**SUPPLIED DATA**

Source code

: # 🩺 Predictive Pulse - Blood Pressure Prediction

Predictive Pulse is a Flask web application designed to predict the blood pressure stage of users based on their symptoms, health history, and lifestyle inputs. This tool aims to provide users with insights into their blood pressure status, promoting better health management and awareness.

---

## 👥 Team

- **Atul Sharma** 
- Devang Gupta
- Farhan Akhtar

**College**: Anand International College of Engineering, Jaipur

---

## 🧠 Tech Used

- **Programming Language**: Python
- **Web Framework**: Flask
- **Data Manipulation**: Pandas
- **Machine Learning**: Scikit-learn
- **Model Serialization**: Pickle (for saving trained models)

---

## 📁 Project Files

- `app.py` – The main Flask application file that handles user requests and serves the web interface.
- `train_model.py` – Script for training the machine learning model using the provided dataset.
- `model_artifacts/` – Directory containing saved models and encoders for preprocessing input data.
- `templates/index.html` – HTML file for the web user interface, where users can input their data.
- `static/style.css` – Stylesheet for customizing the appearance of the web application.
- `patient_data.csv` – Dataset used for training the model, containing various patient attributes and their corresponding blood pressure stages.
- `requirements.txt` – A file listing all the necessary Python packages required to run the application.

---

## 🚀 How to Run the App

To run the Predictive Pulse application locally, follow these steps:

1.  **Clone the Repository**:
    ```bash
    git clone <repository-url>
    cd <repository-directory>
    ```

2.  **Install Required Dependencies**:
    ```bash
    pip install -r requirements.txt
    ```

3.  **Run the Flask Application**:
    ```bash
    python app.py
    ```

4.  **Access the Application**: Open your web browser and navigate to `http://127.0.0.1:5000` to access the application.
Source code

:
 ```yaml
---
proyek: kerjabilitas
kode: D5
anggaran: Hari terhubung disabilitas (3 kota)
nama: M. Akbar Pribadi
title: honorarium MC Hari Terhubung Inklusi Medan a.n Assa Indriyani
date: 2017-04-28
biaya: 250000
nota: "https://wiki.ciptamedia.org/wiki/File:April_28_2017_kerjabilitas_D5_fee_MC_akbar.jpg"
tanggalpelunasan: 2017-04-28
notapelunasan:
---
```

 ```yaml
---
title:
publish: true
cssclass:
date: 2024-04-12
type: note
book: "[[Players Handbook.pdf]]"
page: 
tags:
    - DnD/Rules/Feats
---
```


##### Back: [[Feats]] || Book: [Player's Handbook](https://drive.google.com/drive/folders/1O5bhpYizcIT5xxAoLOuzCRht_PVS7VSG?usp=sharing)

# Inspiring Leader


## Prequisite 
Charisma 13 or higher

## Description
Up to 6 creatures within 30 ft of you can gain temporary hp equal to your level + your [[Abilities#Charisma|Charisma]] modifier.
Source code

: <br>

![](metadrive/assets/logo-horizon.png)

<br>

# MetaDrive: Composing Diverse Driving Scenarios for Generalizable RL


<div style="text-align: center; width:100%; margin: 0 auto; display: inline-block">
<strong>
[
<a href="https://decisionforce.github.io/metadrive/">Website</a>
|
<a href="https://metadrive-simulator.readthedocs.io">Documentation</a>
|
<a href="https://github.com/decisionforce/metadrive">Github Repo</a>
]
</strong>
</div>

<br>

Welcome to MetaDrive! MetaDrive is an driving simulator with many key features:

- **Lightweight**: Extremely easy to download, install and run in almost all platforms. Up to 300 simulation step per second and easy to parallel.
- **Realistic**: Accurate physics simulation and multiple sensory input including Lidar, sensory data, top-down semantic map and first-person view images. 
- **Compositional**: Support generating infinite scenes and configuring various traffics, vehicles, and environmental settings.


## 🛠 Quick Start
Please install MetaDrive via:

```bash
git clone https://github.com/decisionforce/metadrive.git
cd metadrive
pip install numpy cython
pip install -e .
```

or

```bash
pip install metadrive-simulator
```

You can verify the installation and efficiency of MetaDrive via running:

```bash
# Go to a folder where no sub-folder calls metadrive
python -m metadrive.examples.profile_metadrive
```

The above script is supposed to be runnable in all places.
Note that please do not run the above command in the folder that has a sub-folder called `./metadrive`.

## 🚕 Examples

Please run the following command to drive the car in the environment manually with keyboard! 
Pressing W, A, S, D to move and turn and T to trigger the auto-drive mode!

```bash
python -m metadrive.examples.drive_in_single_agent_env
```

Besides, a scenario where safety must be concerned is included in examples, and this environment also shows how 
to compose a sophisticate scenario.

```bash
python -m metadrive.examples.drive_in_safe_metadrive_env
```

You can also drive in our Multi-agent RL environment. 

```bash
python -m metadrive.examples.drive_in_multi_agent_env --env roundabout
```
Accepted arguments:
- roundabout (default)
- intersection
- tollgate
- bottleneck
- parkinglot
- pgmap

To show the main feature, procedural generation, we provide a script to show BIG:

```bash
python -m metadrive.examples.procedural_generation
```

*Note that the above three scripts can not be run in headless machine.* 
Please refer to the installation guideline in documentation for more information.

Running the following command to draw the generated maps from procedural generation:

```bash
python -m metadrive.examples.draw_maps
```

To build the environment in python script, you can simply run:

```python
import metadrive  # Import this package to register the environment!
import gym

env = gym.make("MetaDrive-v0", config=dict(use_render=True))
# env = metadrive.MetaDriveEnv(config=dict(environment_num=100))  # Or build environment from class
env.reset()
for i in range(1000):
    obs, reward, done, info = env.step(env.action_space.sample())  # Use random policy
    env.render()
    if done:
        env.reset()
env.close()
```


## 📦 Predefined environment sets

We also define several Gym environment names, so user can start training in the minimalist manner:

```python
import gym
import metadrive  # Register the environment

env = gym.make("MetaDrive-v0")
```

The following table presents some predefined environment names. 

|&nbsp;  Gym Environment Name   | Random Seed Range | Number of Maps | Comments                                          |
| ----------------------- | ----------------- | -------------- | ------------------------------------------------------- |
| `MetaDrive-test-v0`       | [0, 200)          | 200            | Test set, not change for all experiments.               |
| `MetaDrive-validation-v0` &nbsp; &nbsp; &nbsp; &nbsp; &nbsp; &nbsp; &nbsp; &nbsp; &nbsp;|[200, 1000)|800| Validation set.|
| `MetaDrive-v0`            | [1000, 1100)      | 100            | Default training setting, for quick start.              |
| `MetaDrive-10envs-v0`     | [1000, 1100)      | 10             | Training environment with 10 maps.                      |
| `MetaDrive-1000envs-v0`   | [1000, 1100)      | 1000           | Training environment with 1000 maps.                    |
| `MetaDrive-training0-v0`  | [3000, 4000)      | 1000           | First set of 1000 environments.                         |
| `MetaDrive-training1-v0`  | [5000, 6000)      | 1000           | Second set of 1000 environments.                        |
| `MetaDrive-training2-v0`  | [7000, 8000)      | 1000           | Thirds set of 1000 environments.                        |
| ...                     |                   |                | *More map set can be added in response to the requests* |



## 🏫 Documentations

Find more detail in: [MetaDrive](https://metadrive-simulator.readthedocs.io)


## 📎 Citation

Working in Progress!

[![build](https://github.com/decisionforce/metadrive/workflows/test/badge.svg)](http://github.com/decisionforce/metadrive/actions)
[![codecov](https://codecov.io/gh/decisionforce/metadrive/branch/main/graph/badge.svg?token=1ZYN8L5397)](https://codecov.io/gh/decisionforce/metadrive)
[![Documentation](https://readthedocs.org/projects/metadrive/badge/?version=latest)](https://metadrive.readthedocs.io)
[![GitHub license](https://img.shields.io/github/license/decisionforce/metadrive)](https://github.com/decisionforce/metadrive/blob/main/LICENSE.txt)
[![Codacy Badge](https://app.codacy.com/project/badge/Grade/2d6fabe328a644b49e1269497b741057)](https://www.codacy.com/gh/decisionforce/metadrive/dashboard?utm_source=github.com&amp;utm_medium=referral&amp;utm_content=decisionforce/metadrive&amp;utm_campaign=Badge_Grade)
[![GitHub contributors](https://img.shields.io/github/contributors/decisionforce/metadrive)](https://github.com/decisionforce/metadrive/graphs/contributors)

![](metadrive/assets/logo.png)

**YOUR ASSIGNMENT**
Transcribe the records above exactly.

**SOLUTION FOR THIS EXERCISE**
Source code

: # 🩺 Predictive Pulse - Blood Pressure Prediction

Predictive Pulse is a Flask web application designed to predict the blood pressure stage of users based on their symptoms, health history, and lifestyle inputs. This tool aims to provide users with insights into their blood pressure status, promoting better health management and awareness.

---

## 👥 Team

- **Atul Sharma** 
- Devang Gupta
- Farhan Akhtar

**College**: Anand International College of Engineering, Jaipur

---

## 🧠 Tech Used

- **Programming Language**: Python
- **Web Framework**: Flask
- **Data Manipulation**: Pandas
- **Machine Learning**: Scikit-learn
- **Model Serialization**: Pickle (for saving trained models)

---

## 📁 Project Files

- `app.py` – The main Flask application file that handles user requests and serves the web interface.
- `train_model.py` – Script for training the machine learning model using the provided dataset.
- `model_artifacts/` – Directory containing saved models and encoders for preprocessing input data.
- `templates/index.html` – HTML file for the web user interface, where users can input their data.
- `static/style.css` – Stylesheet for customizing the appearance of the web application.
- `patient_data.csv` – Dataset used for training the model, containing various patient attributes and their corresponding blood pressure stages.
- `requirements.txt` – A file listing all the necessary Python packages required to run the application.

---

## 🚀 How to Run the App

To run the Predictive Pulse application locally, follow these steps:

1.  **Clone the Repository**:
    ```bash
    git clone <repository-url>
    cd <repository-directory>
    ```

2.  **Install Required Dependencies**:
    ```bash
    pip install -r requirements.txt
    ```

3.  **Run the Flask Application**:
    ```bash
    python app.py
    ```

4.  **Access the Application**: Open your web browser and navigate to `http://127.0.0.1:5000` to access the application.
Source code

:
 ```yaml
---
proyek: kerjabilitas
kode: D5
anggaran: Hari terhubung disabilitas (3 kota)
nama: M. Akbar Pribadi
title: honorarium MC Hari Terhubung Inklusi Medan a.n Assa Indriyani
date: 2017-04-28
biaya: 250000
nota: "https://wiki.ciptamedia.org/wiki/File:April_28_2017_kerjabilitas_D5_fee_MC_akbar.jpg"
tanggalpelunasan: 2017-04-28
notapelunasan:
---
```

 ```yaml
---
title:
publish: true
cssclass:
date: 2024-04-12
type: note
book: "[[Players Handbook.pdf]]"
page: 
tags:
    - DnD/Rules/Feats
---
```


##### Back: [[Feats]] || Book: [Player's Handbook](https://drive.google.com/drive/folders/1O5bhpYizcIT5xxAoLOuzCRht_PVS7VSG?usp=sharing)

# Inspiring Leader


## Prequisite 
Charisma 13 or higher

## Description
Up to 6 creatures within 30 ft of you can gain temporary hp equal to your level + your [[Abilities#Charisma|Charisma]] modifier.
Source code

: <br>

![](metadrive/assets/logo-horizon.png)

<br>

# MetaDrive: Composing Diverse Driving Scenarios for Generalizable RL


<div style="text-align: center; width:100%; margin: 0 auto; display: inline-block">
<strong>
[
<a href="https://decisionforce.github.io/metadrive/">Website</a>
|
<a href="https://metadrive-simulator.readthedocs.io">Documentation</a>
|
<a href="https://github.com/decisionforce/metadrive">Github Repo</a>
]
</strong>
</div>

<br>

Welcome to MetaDrive! MetaDrive is an driving simulator with many key features:

- **Lightweight**: Extremely easy to download, install and run in almost all platforms. Up to 300 simulation step per second and easy to parallel.
- **Realistic**: Accurate physics simulation and multiple sensory input including Lidar, sensory data, top-down semantic map and first-person view images. 
- **Compositional**: Support generating infinite scenes and configuring various traffics, vehicles, and environmental settings.


## 🛠 Quick Start
Please install MetaDrive via:

```bash
git clone https://github.com/decisionforce/metadrive.git
cd metadrive
pip install numpy cython
pip install -e .
```

or

```bash
pip install metadrive-simulator
```

You can verify the installation and efficiency of MetaDrive via running:

```bash
# Go to a folder where no sub-folder calls metadrive
python -m metadrive.examples.profile_metadrive
```

The above script is supposed to be runnable in all places.
Note that please do not run the above command in the folder that has a sub-folder called `./metadrive`.

## 🚕 Examples

Please run the following command to drive the car in the environment manually with keyboard! 
Pressing W, A, S, D to move and turn and T to trigger the auto-drive mode!

```bash
python -m metadrive.examples.drive_in_single_agent_env
```

Besides, a scenario where safety must be concerned is included in examples, and this environment also shows how 
to compose a sophisticate scenario.

```bash
python -m metadrive.examples.drive_in_safe_metadrive_env
```

You can also drive in our Multi-agent RL environment. 

```bash
python -m metadrive.examples.drive_in_multi_agent_env --env roundabout
```
Accepted arguments:
- roundabout (default)
- intersection
- tollgate
- bottleneck
- parkinglot
- pgmap

To show the main feature, procedural generation, we provide a script to show BIG:

```bash
python -m metadrive.examples.procedural_generation
```

*Note that the above three scripts can not be run in headless machine.* 
Please refer to the installation guideline in documentation for more information.

Running the following command to draw the generated maps from procedural generation:

```bash
python -m metadrive.examples.draw_maps
```

To build the environment in python script, you can simply run:

```python
import metadrive  # Import this package to register the environment!
import gym

env = gym.make("MetaDrive-v0", config=dict(use_render=True))
# env = metadrive.MetaDriveEnv(config=dict(environment_num=100))  # Or build environment from class
env.reset()
for i in range(1000):
    obs, reward, done, info = env.step(env.action_space.sample())  # Use random policy
    env.render()
    if done:
        env.reset()
env.close()
```


## 📦 Predefined environment sets

We also define several Gym environment names, so user can start training in the minimalist manner:

```python
import gym
import metadrive  # Register the environment

env = gym.make("MetaDrive-v0")
```

The following table presents some predefined environment names. 

|&nbsp;  Gym Environment Name   | Random Seed Range | Number of Maps | Comments                                          |
| ----------------------- | ----------------- | -------------- | ------------------------------------------------------- |
| `MetaDrive-test-v0`       | [0, 200)          | 200            | Test set, not change for all experiments.               |
| `MetaDrive-validation-v0` &nbsp; &nbsp; &nbsp; &nbsp; &nbsp; &nbsp; &nbsp; &nbsp; &nbsp;|[200, 1000)|800| Validation set.|
| `MetaDrive-v0`            | [1000, 1100)      | 100            | Default training setting, for quick start.              |
| `MetaDrive-10envs-v0`     | [1000, 1100)      | 10             | Training environment with 10 maps.                      |
| `MetaDrive-1000envs-v0`   | [1000, 1100)      | 1000           | Training environment with 1000 maps.                    |
| `MetaDrive-training0-v0`  | [3000, 4000)      | 1000           | First set of 1000 environments.                         |
| `MetaDrive-training1-v0`  | [5000, 6000)      | 1000           | Second set of 1000 environments.                        |
| `MetaDrive-training2-v0`  | [7000, 8000)      | 1000           | Thirds set of 1000 environments.                        |
| ...                     |                   |                | *More map set can be added in response to the requests* |



## 🏫 Documentations

Find more detail in: [MetaDrive](https://metadrive-simulator.readthedocs.io)


## 📎 Citation

Working in Progress!

[![build](https://github.com/decisionforce/metadrive/workflows/test/badge.svg)](http://github.com/decisionforce/metadrive/actions)
[![codecov](https://codecov.io/gh/decisionforce/metadrive/branch/main/graph/badge.svg?token=1ZYN8L5397)](https://codecov.io/gh/decisionforce/metadrive)
[![Documentation](https://readthedocs.org/projects/metadrive/badge/?version=latest)](https://metadrive.readthedocs.io)
[![GitHub license](https://img.shields.io/github/license/decisionforce/metadrive)](https://github.com/decisionforce/metadrive/blob/main/LICENSE.txt)
[![Codacy Badge](https://app.codacy.com/project/badge/Grade/2d6fabe328a644b49e1269497b741057)](https://www.codacy.com/gh/decisionforce/metadrive/dashboard?utm_source=github.com&amp;utm_medium=referral&amp;utm_content=decisionforce/metadrive&amp;utm_campaign=Badge_Grade)
[![GitHub contributors](https://img.shields.io/github/contributors/decisionforce/metadrive)](https://github.com/decisionforce/metadrive/graphs/contributors)

![](metadrive/assets/logo.png)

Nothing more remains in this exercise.